What you should do :: From the data below, copy exactly the lines that lie between the one holding "For Tetris Assembly)" and the one holding "The actual display", including both, and nothing more.

Data to process ::

<<<<

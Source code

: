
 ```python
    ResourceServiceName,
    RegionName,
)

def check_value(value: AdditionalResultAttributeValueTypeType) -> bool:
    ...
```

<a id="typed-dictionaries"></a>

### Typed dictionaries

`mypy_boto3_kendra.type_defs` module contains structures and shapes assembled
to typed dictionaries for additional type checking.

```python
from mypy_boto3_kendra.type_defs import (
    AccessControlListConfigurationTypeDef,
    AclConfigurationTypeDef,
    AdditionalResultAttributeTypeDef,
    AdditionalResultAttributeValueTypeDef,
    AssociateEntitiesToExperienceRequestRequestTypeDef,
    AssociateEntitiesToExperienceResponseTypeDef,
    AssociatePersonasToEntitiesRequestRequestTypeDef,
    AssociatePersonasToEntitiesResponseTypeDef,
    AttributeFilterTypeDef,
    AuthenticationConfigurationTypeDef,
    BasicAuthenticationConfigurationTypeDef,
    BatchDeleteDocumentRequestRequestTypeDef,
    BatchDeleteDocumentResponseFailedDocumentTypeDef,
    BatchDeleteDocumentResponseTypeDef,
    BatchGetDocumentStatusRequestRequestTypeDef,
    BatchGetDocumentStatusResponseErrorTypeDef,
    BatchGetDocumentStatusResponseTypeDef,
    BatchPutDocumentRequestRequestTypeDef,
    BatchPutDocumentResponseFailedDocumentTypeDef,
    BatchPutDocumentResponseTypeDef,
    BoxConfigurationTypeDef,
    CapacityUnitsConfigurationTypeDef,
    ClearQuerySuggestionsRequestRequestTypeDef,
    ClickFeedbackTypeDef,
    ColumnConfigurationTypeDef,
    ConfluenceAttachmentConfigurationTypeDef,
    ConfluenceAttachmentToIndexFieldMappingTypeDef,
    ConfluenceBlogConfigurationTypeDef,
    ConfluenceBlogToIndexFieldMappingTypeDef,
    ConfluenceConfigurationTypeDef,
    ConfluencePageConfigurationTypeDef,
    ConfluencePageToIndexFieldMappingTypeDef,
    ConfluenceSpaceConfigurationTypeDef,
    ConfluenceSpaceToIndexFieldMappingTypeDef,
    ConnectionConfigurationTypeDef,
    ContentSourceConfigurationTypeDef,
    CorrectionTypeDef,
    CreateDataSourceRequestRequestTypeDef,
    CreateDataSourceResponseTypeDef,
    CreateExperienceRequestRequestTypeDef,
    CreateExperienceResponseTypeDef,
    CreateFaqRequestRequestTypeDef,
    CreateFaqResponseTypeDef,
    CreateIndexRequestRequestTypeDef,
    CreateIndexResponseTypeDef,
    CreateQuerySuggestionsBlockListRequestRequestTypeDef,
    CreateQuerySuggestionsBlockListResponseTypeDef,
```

>>>>
<<<<

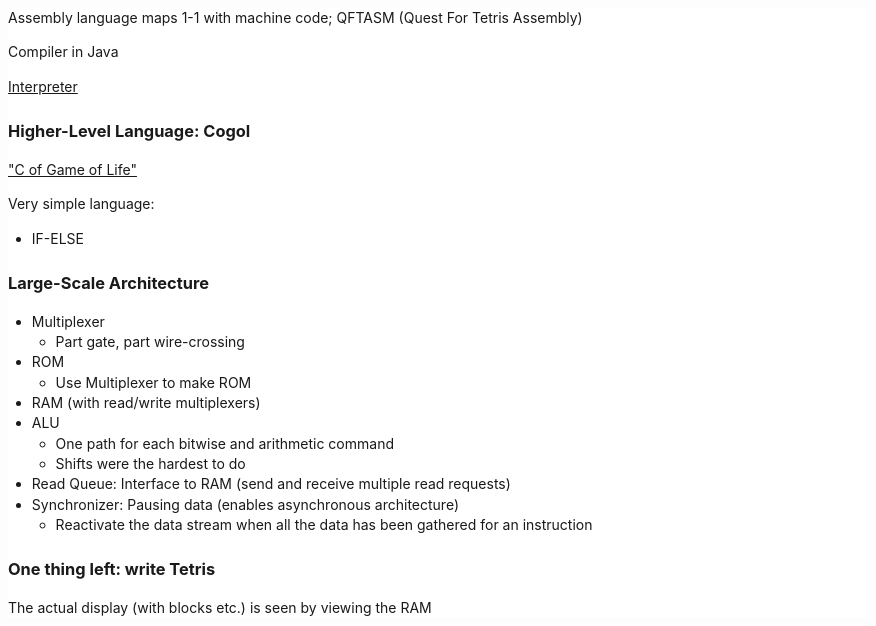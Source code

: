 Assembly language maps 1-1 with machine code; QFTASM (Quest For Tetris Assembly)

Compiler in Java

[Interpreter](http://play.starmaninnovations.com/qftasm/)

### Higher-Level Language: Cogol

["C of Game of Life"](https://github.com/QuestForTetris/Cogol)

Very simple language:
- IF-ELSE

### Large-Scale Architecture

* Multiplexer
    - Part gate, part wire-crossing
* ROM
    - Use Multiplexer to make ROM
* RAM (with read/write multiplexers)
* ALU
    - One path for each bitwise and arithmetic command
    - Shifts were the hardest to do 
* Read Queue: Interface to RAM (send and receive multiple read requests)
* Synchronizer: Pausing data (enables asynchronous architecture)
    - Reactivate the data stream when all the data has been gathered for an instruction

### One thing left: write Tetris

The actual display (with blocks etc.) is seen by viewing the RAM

>>>>

Answer for the task ::
: Assembly language maps 1-1 with machine code; QFTASM (Quest For Tetris Assembly)

Compiler in Java

[Interpreter](http://play.starmaninnovations.com/qftasm/)

### Higher-Level Language: Cogol

["C of Game of Life"](https://github.com/QuestForTetris/Cogol)

Very simple language:
- IF-ELSE

### Large-Scale Architecture

* Multiplexer
    - Part gate, part wire-crossing
* ROM
    - Use Multiplexer to make ROM
* RAM (with read/write multiplexers)
* ALU
    - One path for each bitwise and arithmetic command
    - Shifts were the hardest to do 
* Read Queue: Interface to RAM (send and receive multiple read requests)
* Synchronizer: Pausing data (enables asynchronous architecture)
    - Reactivate the data stream when all the data has been gathered for an instruction

### One thing left: write Tetris

The actual display (with blocks etc.) is seen by viewing the RAM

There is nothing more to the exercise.